Analysis of Trades and Trading Tips for the British Pound
The price level of 1.2590 was tested when the MACD indicator dropped significantly below the zero mark, limiting the downside potential for the pair. Because of this, I decided against selling the pound. Shortly after, there was another test of 1.2590, with the MACD in the oversold zone, which led to the execution of Buy Scenario #2. This resulted in a gain of over 25 pips.
Optimism surrounding the British currency may be driven by expectations of further monetary easing by the Bank of England. However, inflation in the UK remains volatile, and signs of economic stagnation suggest that the central bank may continue with planned rate cuts. This creates an unappealing outlook for investors, indicating that the pound's growth will likely be limited.

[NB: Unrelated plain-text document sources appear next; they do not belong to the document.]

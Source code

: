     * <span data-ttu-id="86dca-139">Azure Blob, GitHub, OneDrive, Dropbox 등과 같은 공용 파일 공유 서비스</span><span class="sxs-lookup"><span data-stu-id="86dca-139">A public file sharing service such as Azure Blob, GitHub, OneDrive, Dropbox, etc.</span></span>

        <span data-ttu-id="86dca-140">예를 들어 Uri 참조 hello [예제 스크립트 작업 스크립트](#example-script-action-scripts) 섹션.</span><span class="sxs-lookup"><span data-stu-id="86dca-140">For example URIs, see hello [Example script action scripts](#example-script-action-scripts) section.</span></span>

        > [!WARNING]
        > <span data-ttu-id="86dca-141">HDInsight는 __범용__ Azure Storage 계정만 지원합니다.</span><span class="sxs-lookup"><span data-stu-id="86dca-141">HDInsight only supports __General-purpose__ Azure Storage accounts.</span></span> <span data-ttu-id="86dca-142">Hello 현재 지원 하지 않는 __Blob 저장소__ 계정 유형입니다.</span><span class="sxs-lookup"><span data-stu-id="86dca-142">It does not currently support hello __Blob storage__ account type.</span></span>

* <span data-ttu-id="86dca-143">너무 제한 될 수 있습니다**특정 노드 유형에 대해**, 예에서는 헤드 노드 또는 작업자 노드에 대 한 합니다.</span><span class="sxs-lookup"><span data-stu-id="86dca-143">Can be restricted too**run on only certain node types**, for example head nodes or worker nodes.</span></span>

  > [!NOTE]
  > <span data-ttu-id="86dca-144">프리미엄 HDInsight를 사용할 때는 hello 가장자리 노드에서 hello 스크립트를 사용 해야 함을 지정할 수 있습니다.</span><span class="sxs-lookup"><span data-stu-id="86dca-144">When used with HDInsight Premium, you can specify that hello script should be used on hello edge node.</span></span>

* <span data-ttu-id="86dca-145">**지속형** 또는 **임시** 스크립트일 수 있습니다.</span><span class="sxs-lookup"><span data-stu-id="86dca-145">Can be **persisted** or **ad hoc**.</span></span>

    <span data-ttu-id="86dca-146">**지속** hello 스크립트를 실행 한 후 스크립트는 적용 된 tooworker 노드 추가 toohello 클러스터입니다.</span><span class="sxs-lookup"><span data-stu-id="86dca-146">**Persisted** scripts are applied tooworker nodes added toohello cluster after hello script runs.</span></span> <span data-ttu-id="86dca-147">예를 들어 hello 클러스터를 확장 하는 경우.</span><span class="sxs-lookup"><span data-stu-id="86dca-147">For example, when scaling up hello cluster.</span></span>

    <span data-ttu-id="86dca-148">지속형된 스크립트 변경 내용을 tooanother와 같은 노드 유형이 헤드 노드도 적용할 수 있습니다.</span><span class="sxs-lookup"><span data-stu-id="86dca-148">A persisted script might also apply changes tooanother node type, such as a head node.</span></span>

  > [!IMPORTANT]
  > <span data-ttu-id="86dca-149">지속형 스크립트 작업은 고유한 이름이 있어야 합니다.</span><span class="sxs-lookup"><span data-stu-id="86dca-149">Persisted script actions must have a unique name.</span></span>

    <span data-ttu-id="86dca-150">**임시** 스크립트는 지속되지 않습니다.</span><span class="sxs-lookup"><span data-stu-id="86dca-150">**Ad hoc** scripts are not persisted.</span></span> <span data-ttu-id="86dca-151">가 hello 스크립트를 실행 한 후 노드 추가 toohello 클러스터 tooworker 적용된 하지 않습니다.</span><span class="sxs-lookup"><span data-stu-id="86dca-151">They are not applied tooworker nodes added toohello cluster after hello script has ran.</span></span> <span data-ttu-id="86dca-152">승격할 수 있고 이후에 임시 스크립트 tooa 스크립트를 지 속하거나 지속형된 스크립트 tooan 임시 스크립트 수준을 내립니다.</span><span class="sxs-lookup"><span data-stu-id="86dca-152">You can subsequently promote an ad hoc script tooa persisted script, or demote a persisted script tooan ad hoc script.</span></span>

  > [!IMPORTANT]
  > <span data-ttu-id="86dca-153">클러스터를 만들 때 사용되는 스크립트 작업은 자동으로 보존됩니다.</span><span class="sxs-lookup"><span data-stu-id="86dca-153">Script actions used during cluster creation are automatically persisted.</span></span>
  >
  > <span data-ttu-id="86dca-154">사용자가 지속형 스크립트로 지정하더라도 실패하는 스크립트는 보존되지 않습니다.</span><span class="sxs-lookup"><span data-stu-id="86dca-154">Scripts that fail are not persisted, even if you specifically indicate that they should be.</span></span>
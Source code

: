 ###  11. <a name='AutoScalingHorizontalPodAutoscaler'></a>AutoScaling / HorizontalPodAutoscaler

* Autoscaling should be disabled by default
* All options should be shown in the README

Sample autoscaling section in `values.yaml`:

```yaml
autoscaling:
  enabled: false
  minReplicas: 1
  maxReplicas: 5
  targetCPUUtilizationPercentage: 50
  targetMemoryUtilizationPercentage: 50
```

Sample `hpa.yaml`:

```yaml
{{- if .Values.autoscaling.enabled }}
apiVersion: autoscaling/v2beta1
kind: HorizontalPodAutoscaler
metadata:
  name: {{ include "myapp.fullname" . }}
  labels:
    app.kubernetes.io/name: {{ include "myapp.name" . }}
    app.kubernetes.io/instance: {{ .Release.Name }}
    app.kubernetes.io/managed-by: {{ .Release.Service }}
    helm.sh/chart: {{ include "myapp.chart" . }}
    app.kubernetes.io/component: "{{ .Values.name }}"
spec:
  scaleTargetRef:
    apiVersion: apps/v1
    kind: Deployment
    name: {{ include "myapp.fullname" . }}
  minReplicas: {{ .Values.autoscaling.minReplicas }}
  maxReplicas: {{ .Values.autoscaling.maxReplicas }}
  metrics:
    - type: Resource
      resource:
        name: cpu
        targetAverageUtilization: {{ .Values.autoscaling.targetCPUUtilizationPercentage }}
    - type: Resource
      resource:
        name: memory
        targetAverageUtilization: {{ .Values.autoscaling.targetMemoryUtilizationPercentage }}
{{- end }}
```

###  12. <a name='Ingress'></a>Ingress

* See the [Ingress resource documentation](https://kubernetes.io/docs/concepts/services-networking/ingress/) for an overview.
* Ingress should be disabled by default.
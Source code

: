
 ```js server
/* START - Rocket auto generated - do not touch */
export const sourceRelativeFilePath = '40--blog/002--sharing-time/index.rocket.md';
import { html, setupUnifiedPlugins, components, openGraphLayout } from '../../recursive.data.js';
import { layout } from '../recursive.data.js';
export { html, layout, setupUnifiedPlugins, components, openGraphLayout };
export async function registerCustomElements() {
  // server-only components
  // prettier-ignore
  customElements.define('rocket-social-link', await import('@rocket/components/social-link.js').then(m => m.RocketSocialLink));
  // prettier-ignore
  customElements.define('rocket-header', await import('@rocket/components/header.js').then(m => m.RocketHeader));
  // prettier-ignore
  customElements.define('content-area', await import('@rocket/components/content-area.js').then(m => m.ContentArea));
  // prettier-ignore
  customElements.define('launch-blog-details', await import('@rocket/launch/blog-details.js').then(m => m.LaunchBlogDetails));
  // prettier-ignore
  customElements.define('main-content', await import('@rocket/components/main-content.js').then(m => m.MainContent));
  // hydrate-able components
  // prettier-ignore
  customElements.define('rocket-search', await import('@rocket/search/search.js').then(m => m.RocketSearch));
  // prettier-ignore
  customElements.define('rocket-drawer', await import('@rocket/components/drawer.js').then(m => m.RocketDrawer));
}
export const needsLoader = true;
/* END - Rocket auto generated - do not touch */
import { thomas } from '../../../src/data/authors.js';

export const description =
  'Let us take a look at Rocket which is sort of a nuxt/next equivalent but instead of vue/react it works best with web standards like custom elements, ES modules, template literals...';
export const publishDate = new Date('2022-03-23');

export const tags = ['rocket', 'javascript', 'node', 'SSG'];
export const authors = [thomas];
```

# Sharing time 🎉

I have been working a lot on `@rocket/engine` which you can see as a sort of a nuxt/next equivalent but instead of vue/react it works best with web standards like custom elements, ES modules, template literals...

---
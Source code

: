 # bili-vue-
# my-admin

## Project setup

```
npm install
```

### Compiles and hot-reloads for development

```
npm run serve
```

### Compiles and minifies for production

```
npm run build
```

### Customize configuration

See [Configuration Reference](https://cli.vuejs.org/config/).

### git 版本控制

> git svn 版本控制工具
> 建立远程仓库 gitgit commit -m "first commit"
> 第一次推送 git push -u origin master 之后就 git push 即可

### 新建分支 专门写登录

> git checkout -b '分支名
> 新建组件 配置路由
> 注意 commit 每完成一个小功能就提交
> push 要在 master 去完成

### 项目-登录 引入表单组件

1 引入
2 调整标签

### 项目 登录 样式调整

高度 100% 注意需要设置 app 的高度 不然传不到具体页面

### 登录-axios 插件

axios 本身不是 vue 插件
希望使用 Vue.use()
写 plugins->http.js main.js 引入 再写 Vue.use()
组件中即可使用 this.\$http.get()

Additionally, the risk of an escalating trade war between the U.S. and other countries could negatively impact the global economy, which would, in turn, affect the UK. In such a situation, ignoring negative news could lead to significant losses for those buying the pound.
Today, important economic data will be released, potentially influencing Bank of England policy decisions. The UK Consumer Price Index (CPI) and Core CPI will set the market's direction. If inflation rises more than expected, the pound may extend its upward trend, as this would weaken expectations of further rate cuts in the UK. Conversely, if the data indicates slower inflation, the pressure on the BoE to cut rates will increase, likely leading to pound depreciation.
Traders will closely monitor the difference between actual data and forecasts, as this discrepancy will determine the currency's short-term direction. Additionally, comments from BoE officials after the data release will be crucial, as they could adjust market expectations regarding future monetary policy.
I will focus primarily on implementing Scenario #1 and Scenario #2 for intraday strategy.
Buy Signal
Scenario #1: Today, I plan to buy the pound upon reaching 1.2632 (green line on the chart) with a target of 1.2672 (thicker green line on the chart). At 1.2672, I plan to exit purchases and open sell positions in the opposite direction, expecting a 30-35 pip movement in the opposite direction from the entry level. The pound's continued growth will depend on sustained bullish momentum. Important: Before buying, ensure that the MACD indicator is above the zero mark and just starting to rise.
Scenario #2: I also plan to buy the pound today if two consecutive tests of the 1.2612 level occur while the MACD indicator is in the oversold zone. This will limit the pair's downside potential and trigger a reversal to the upside. The expected price targets are 1.2632 and 1.2672.
Sell Signal
Scenario #1: I plan to sell the pound after a break below 1.2612 (red line on the chart), which will likely lead to a rapid decline. The key downside target is 1.2576, where I plan to exit the market and immediately buy in the opposite direction, expecting a 20-25 pip reversal. Selling the pound is preferable at higher levels. Important: Before selling, ensure that the MACD indicator is below the zero mark and just starting to decline.
Scenario #2: I also plan to sell the pound today if two consecutive tests of the 1.2632 level occur while the MACD indicator is in the overbought zone. This will limit the pair's upside potential and trigger a reversal downward. The expected price targets are 1.2612 and 1.2576.
What's on the Chart:
- The thin green line represents the entry price where the trading instrument can be bought.The thick green line indicates the expected price level where a Take Profit order can be placed, or profits can be manually secured, as further price growth above this level is unlikely.The thin red line represents the entry price where the trading instrument can be sold.The thick red line indicates the expected price level where a Take Profit order can be placed, or profits can be manually secured, as further price decline below this level is unlikely.The MACD indicator should be used to assess overbought and oversold zones when entering the market.
Important Notes:
- Beginner Forex traders should exercise extreme caution when making market entry decisions. It is advisable to stay out of the market before the release of important fundamental reports to avoid exposure to sharp price fluctuations. If you choose to trade during news releases, always use stop-loss orders to minimize potential losses. Trading without stop-loss orders can quickly wipe out your entire deposit, especially if you neglect money management principles and trade with high volumes.
- Remember, successful trading requires a well-defined trading plan, similar to the one outlined above. Making impulsive trading decisions based on the current market situation is a losing strategy for intraday traders.